What a difference a year makes.
For plastics machinery manufacturers, 2010 was a year of recovery, following the brutal recession that stretched from late 2008 through all of 2009.
Customers finally started to loosen their grip on their collective wallets. It all culminated with a solid K show in Germany where some machinery executives fretted about long lead times and possible shortages of key components if the hot growth continues. Imagine that!
There weren't many machinery deals and acquisitions this year. Two U.S. producers made news, for opposite reasons, as Milacron LLC finally turned a profit and HPM shut down.
After struggling to survive the recession, Gloucester Engineering Co. got new life thanks to a new private equity owner.
October was marked, sadly, by two deaths, of Hans-Jurgen Matthesius and Elmar Spohr.
Nov. and Dec. 2009
Several European injection press manufacturers including Engel Holding GmbH, Netstal AG and Arburg GmbH + Co. KG returned their workers to full-time status, ending short-time working schedules, as the global machinery market began to improve.
HPM, the struggling maker of injection presses, sheet lines and die-casting equipment, closed its doors in Mount Gilead, Ohio.
Japan Steel Works Ltd. bought a majority stake in another Japanese injection press company, Meiki Co. Ltd.
Gloucester Engineering Co. was forced into Chapter 7 bankruptcy by three disgruntled creditors of the film equipment maker. The case was converted to a Chapter 11 reorganization in June, and under a new owner, private equity firm Blue Wolf Capital Partners LLC, company officials expect Gloucester to emerge from bankruptcy by the end of 2010 or early in 2011.
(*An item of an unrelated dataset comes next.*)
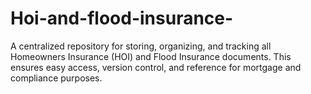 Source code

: # Hoi-and-flood-insurance-
A centralized repository for storing, organizing, and tracking all Homeowners Insurance (HOI) and Flood Insurance documents. This ensures easy access, version control, and reference for mortgage and compliance purposes.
Engel Machinery Inc.'s president and CEO, Stephan Braig, left the injection press company to take the top job at Trexel Inc., which sells the MuCell process of microcellular foaming.
A Plastics News cover story reported strengthening demand for screws and barrels, signaling new investment at plastics factories.
Small-press supplier Boy Machines Inc. welcomed a new vice president of sales and service, Marko Koorneef. Boy Machine's president, Robert Koch, a machinery veteran, was reassigned to handle special projects and Midwest sales.
Officials of Husky Injection Molding Systems Ltd. said Husky would introduce its first-ever all-electric injection molding machines at K 2010. Toyo Machinery and Metal Co. Ltd. supplies major components and subassemblies for the presses.
Michael Urquhart became Husky's vice president of sales for North America, replacing Carmen Lowe, who is retiring.
The plastics industry gathered in Dusseldorf, Germany, for an upbeat K 2010. The show was marked by reports of a broad global recovery by plastics machinery companies.
Davis-Standard LLC bought Harrel Inc., a maker of small tubing extruders for the medical and appliance markets.
Italian blow molding machinery maker Techne SpA filed for protection from creditors.
Two well-known plastics machinery executives died in October. Extrusion equipment veteran Hans-Jurgen Matthesius, 63, died in Florence, Ky., of cancer. Forty-year-old Elmar Spohr, president of Agawam, Mass.-based blow molding machine supplier W. Muller USA Inc., died unexpectedly in Germany on the first day of K 2010 in Dusseldorf.
Frank Nissel, the extrusion expert whose plastics career began in 1946, is retiring from sheet extrusion-line maker Welex Inc.
Rick Shaffer left Netstal Machinery Inc., where he was president and general manager. Netstal promoted Mike Sansoucy, the national sales manager, to the president's position.